Telescope advancement

By fullerz
  • Hans Lippershey

    Hans Lippershey
    Lippershey was a dutch spectacle maker, He is famous for the patent/invention of the refracting telescope.
  • Galileo

    Galileo
    Galileo was an Italian astronomer who studied Venus and how it orbited the sun, and Jupiter and 4 large moons that orbited around it.
  • Isaac Newton

    Isaac Newton
    Newton figured out that the lens refracts light, he used mirrors instread of lenses in his telescopes.
  • William Herschel

    William Herschel
    Herschel was a British astronomer and he made his first telescope in 1774. He is known for his discovery of Uranus, which he discovered on March 13th, 1781.
  • George Hale

    George Hale
    Hale was an American solar astronomer and discovered magnetic fields in sunspots, and was the key figure in constructing several of the world's best telescopes.
  • Mount Wilson Observatory

    Mount Wilson Observatory
    The Mount Wilson Observatory is in Los Angeles, and it contains the Hooker telescope, which was the largest aperture telescope in the world from its completion in 1917. This observatory was built by George Hale and was used by Edwin Hubble
  • Edwin Hubble

    Edwin Hubble
    Hubble was an American astronomer and he helped establish the field of extragalactic astronomy. He is known for showing that the universe is expanding and he correctly identified other galaxies beyond the Milky-Way.
  • Arno Penzius and Robert Woodrow Wilson

    Arno Penzius and Robert Woodrow Wilson
    Penzius and Wilson accidently discovered osmic background radiation when testing the Holmdel Horn Antenna. They came to a conclussion that cosmic background radiation was from the beginning of the Big Bang.
  • Hubble Space Telescope

    Hubble Space Telescope
    The Hubble Space Telescope was launched in 1990 and is still in operation today.
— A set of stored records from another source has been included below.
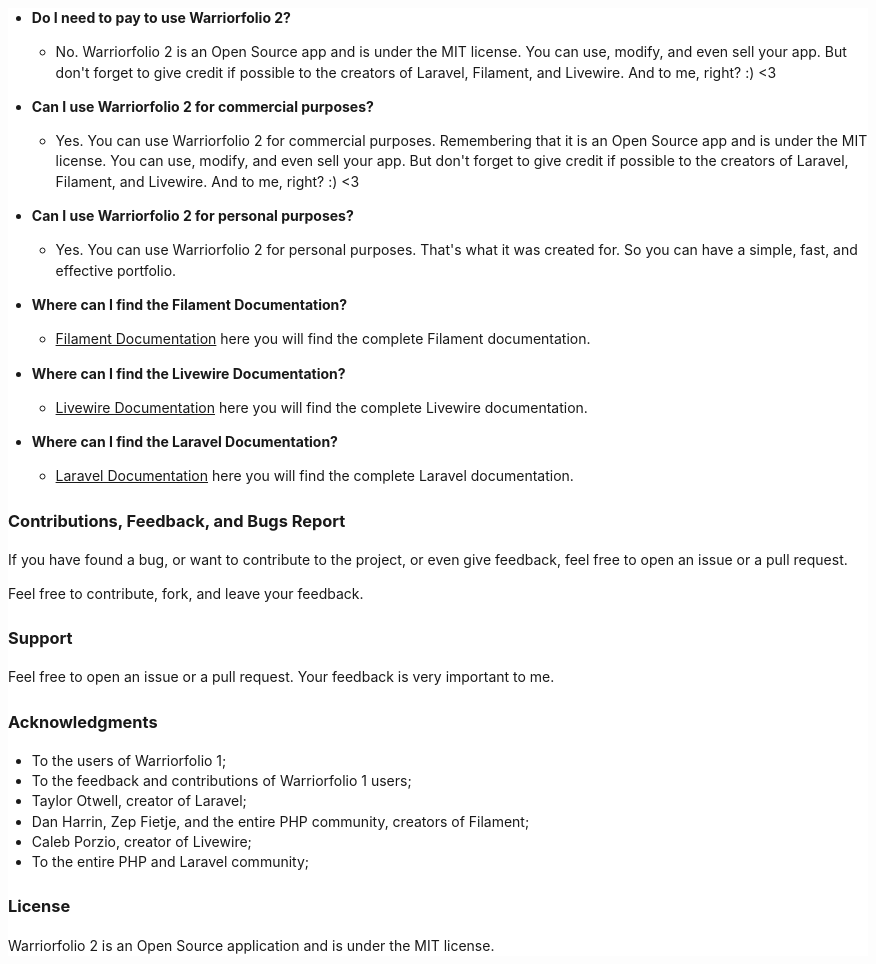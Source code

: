 - **Do I need to pay to use Warriorfolio 2?**
  - No. Warriorfolio 2 is an Open Source app and is under the MIT license. You can use, modify, and even sell your app. But don't forget to give credit if possible to the creators of Laravel, Filament, and Livewire. And to me, right? :) <3

- **Can I use Warriorfolio 2 for commercial purposes?**
  - Yes. You can use Warriorfolio 2 for commercial purposes. Remembering that it is an Open Source app and is under the MIT license. You can use, modify, and even sell your app. But don't forget to give credit if possible to the creators of Laravel, Filament, and Livewire. And to me, right? :) <3

- **Can I use Warriorfolio 2 for personal purposes?**
  - Yes. You can use Warriorfolio 2 for personal purposes. That's what it was created for. So you can have a simple, fast, and effective portfolio.

- **Where can I find the Filament Documentation?**
  - [Filament Documentation](https://filamentphp.com/docs) here you will find the complete Filament documentation.

- **Where can I find the Livewire Documentation?**
  - [Livewire Documentation](https://laravel-livewire.com/docs) here you will find the complete Livewire documentation.

- **Where can I find the Laravel Documentation?**
  - [Laravel Documentation](https://laravel.com/docs) here you will find the complete Laravel documentation.

### Contributions, Feedback, and Bugs Report

If you have found a bug, or want to contribute to the project, or even give feedback, feel free to open an issue or a pull request.

Feel free to contribute, fork, and leave your feedback.

### Support

Feel free to open an issue or a pull request. Your feedback is very important to me.

### Acknowledgments

- To the users of Warriorfolio 1;
- To the feedback and contributions of Warriorfolio 1 users;
- Taylor Otwell, creator of Laravel;
- Dan Harrin, Zep Fietje, and the entire PHP community, creators of Filament;
- Caleb Porzio, creator of Livewire;
- To the entire PHP and Laravel community;

### License

Warriorfolio 2 is an Open Source application and is under the MIT license.




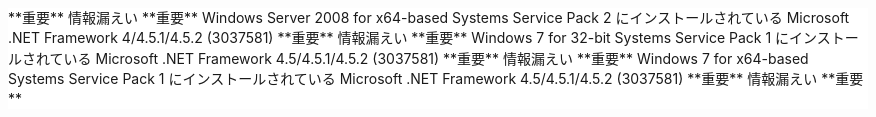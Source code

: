 </td>
<td style="border:1px solid black;">
**重要**  
情報漏えい

</td>
<td style="border:1px solid black;">
**重要**

</td>
</tr>
<tr>
<td style="border:1px solid black;">
Windows Server 2008 for x64-based Systems Service Pack 2 にインストールされている Microsoft .NET Framework 4/4.5.1/4.5.2  
(3037581)

</td>
<td style="border:1px solid black;">
**重要**  
情報漏えい

</td>
<td style="border:1px solid black;">
**重要**

</td>
</tr>
<tr>
<td style="border:1px solid black;">
Windows 7 for 32-bit Systems Service Pack 1 にインストールされている Microsoft .NET Framework 4.5/4.5.1/4.5.2  
(3037581)

</td>
<td style="border:1px solid black;">
**重要**  
情報漏えい

</td>
<td style="border:1px solid black;">
**重要**

</td>
</tr>
<tr>
<td style="border:1px solid black;">
Windows 7 for x64-based Systems Service Pack 1 にインストールされている Microsoft .NET Framework 4.5/4.5.1/4.5.2  
(3037581)

</td>
<td style="border:1px solid black;">
**重要**  
情報漏えい

</td>
<td style="border:1px solid black;">
**重要**

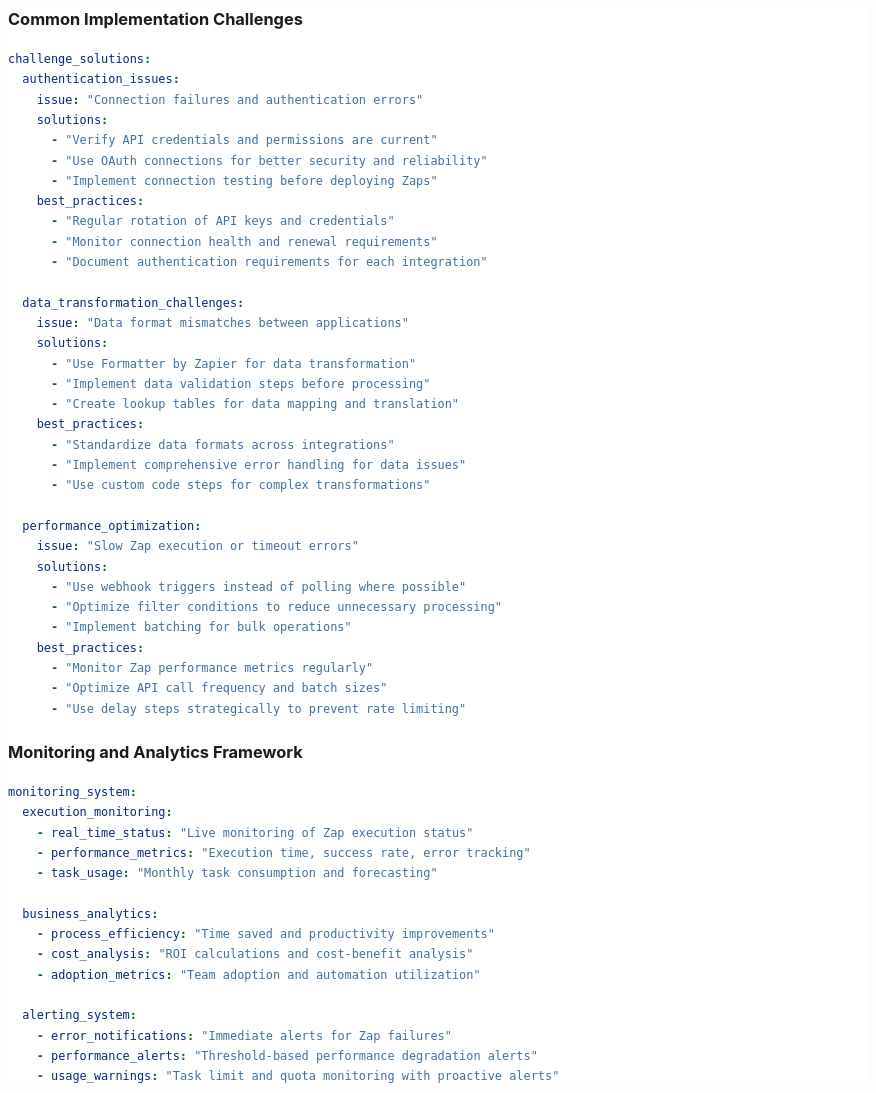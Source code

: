 ### Common Implementation Challenges
```yaml
challenge_solutions:
  authentication_issues:
    issue: "Connection failures and authentication errors"
    solutions:
      - "Verify API credentials and permissions are current"
      - "Use OAuth connections for better security and reliability"
      - "Implement connection testing before deploying Zaps"
    best_practices:
      - "Regular rotation of API keys and credentials"
      - "Monitor connection health and renewal requirements"
      - "Document authentication requirements for each integration"
  
  data_transformation_challenges:
    issue: "Data format mismatches between applications"
    solutions:
      - "Use Formatter by Zapier for data transformation"
      - "Implement data validation steps before processing"
      - "Create lookup tables for data mapping and translation"
    best_practices:
      - "Standardize data formats across integrations"
      - "Implement comprehensive error handling for data issues"
      - "Use custom code steps for complex transformations"
  
  performance_optimization:
    issue: "Slow Zap execution or timeout errors"
    solutions:
      - "Use webhook triggers instead of polling where possible"
      - "Optimize filter conditions to reduce unnecessary processing"
      - "Implement batching for bulk operations"
    best_practices:
      - "Monitor Zap performance metrics regularly"
      - "Optimize API call frequency and batch sizes"
      - "Use delay steps strategically to prevent rate limiting"
```

### Monitoring and Analytics Framework
```yaml
monitoring_system:
  execution_monitoring:
    - real_time_status: "Live monitoring of Zap execution status"
    - performance_metrics: "Execution time, success rate, error tracking"
    - task_usage: "Monthly task consumption and forecasting"
  
  business_analytics:
    - process_efficiency: "Time saved and productivity improvements"
    - cost_analysis: "ROI calculations and cost-benefit analysis"
    - adoption_metrics: "Team adoption and automation utilization"
  
  alerting_system:
    - error_notifications: "Immediate alerts for Zap failures"
    - performance_alerts: "Threshold-based performance degradation alerts"
    - usage_warnings: "Task limit and quota monitoring with proactive alerts"
```
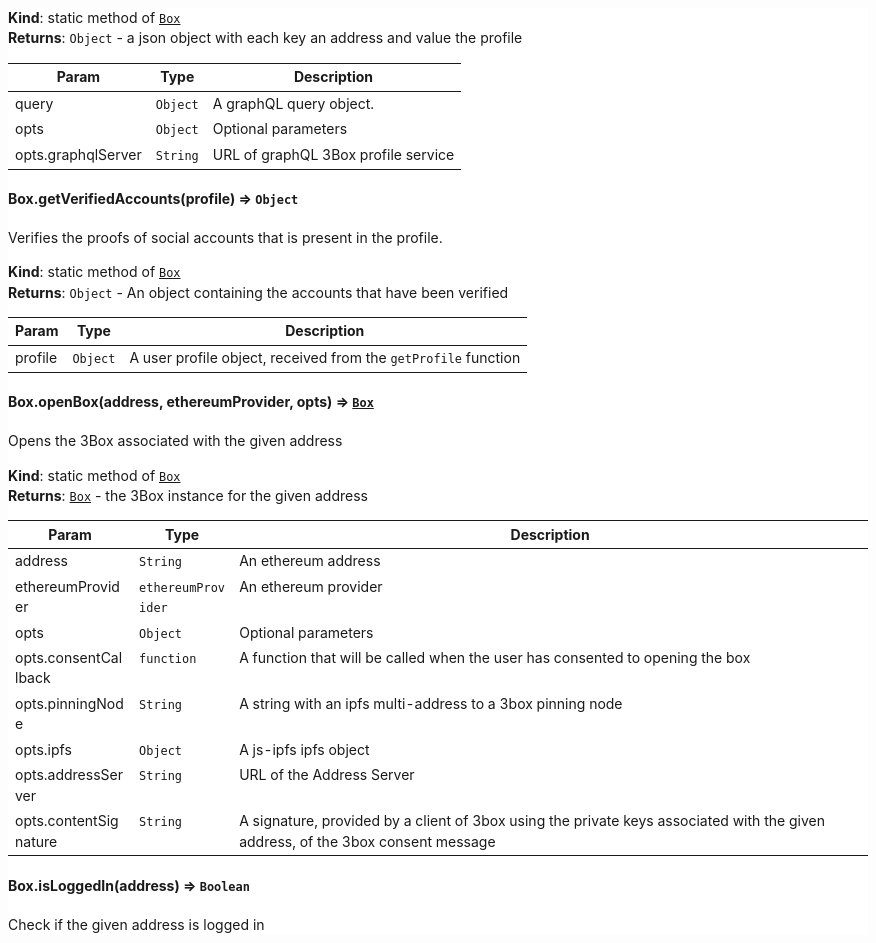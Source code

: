 **Kind**: static method of [<code>Box</code>](#Box)  
**Returns**: <code>Object</code> - a json object with each key an address and value the profile

| Param              | Type                | Description                         |
| ------------------ | ------------------- | ----------------------------------- |
| query              | <code>Object</code> | A graphQL query object.             |
| opts               | <code>Object</code> | Optional parameters                 |
| opts.graphqlServer | <code>String</code> | URL of graphQL 3Box profile service |

<a name="Box.getVerifiedAccounts"></a>

#### Box.getVerifiedAccounts(profile) ⇒ <code>Object</code>

Verifies the proofs of social accounts that is present in the profile.

**Kind**: static method of [<code>Box</code>](#Box)  
**Returns**: <code>Object</code> - An object containing the accounts that have been verified

| Param   | Type                | Description                                                    |
| ------- | ------------------- | -------------------------------------------------------------- |
| profile | <code>Object</code> | A user profile object, received from the `getProfile` function |

<a name="Box.openBox"></a>

#### Box.openBox(address, ethereumProvider, opts) ⇒ [<code>Box</code>](#Box)

Opens the 3Box associated with the given address

**Kind**: static method of [<code>Box</code>](#Box)  
**Returns**: [<code>Box</code>](#Box) - the 3Box instance for the given address

| Param                 | Type                          | Description                                                                                                                     |
| --------------------- | ----------------------------- | ------------------------------------------------------------------------------------------------------------------------------- |
| address               | <code>String</code>           | An ethereum address                                                                                                             |
| ethereumProvider      | <code>ethereumProvider</code> | An ethereum provider                                                                                                            |
| opts                  | <code>Object</code>           | Optional parameters                                                                                                             |
| opts.consentCallback  | <code>function</code>         | A function that will be called when the user has consented to opening the box                                                   |
| opts.pinningNode      | <code>String</code>           | A string with an ipfs multi-address to a 3box pinning node                                                                      |
| opts.ipfs             | <code>Object</code>           | A js-ipfs ipfs object                                                                                                           |
| opts.addressServer    | <code>String</code>           | URL of the Address Server                                                                                                       |
| opts.contentSignature | <code>String</code>           | A signature, provided by a client of 3box using the private keys associated with the given address, of the 3box consent message |

<a name="Box.isLoggedIn"></a>

#### Box.isLoggedIn(address) ⇒ <code>Boolean</code>

Check if the given address is logged in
The pictures that it takes have led to break throughs in astrophysics such as accurately determining the rate of the expansion of the universe.
  • Wilkinson Microwave Anisotropy Probe (WMAP)

    Wilkinson Microwave Anisotropy Probe (WMAP)
    WMAP was a spacecraft operating in 2001-2010. It measured the cosmic microwave background, which is the radiant heat remaining from the Big Bang. Its measurements played a key role in establishing the current Standard Model of Cosmology.